Escalofrío

Un escalofrío recorre toda mi columna vertebral. Nace en la base del cráneo, aunque sus efectos se extienden por todo el cuello. Va bajando vértebra por vértebra, inundando de placer todas mis terminaciones nerviosas. Baja por las dorsales, por las lumbares, hasta llegar al coxis. Desde allí, se expande por los laterales llegando al vientre, donde se agrupa y cae en un viaje vertiginoso hasta invadir mis muslos, mis ingles, mi centro de placer.

Es extraño que todas esas sensaciones hayan sido provocadas por una simple caricia en el brazo, suave y continuada. Una caricia que relaja mis músculos, mis párpados y me envuelve en una somnolencia poco apropiada para el lugar en el que me encuentro. 

Entonces, cuando más a gusto estoy, mi mente racional huye del placer, se revuelve, se levanta. La boca habla. Dice que deberíamos irnos a dormir, que es tarde, que mañana trabajamos. 

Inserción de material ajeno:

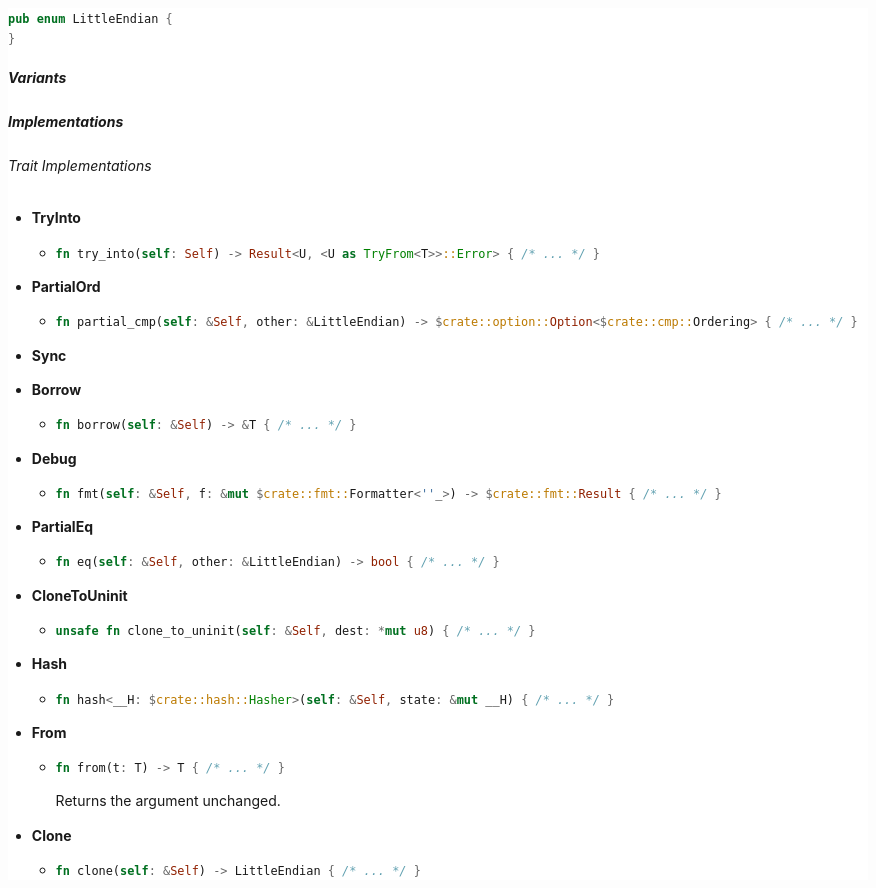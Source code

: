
 ```rust
pub enum LittleEndian {
}
```

##### Variants

##### Implementations

###### Trait Implementations

- **TryInto**
  - ```rust
    fn try_into(self: Self) -> Result<U, <U as TryFrom<T>>::Error> { /* ... */ }
    ```

- **PartialOrd**
  - ```rust
    fn partial_cmp(self: &Self, other: &LittleEndian) -> $crate::option::Option<$crate::cmp::Ordering> { /* ... */ }
    ```

- **Sync**
- **Borrow**
  - ```rust
    fn borrow(self: &Self) -> &T { /* ... */ }
    ```

- **Debug**
  - ```rust
    fn fmt(self: &Self, f: &mut $crate::fmt::Formatter<''_>) -> $crate::fmt::Result { /* ... */ }
    ```

- **PartialEq**
  - ```rust
    fn eq(self: &Self, other: &LittleEndian) -> bool { /* ... */ }
    ```

- **CloneToUninit**
  - ```rust
    unsafe fn clone_to_uninit(self: &Self, dest: *mut u8) { /* ... */ }
    ```

- **Hash**
  - ```rust
    fn hash<__H: $crate::hash::Hasher>(self: &Self, state: &mut __H) { /* ... */ }
    ```

- **From**
  - ```rust
    fn from(t: T) -> T { /* ... */ }
    ```
    Returns the argument unchanged.

- **Clone**
  - ```rust
    fn clone(self: &Self) -> LittleEndian { /* ... */ }
    ```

Aprovecho el viaje hasta el coche para bajar a la tierra. Para hacerme la dura, para aparentar que nada me importa demasiado. El aire fresco de la noche me viene bien. Ayuda a que no me deje llevar.

De regreso conduzco mientras el escalofrío vuelve, acentuado por unos dedos suaves y tímidos, pero mi mente se revela, no quiere que sienta. ¿Cuándo dejé de permitir que me vieran vulnerable?

Al día siguiente, todo desaparece. Se hunde en el pozo de los recuerdos y deja paso a la ansiedad y al miedo de no volver a sentir así, con calma, en mucho tiempo.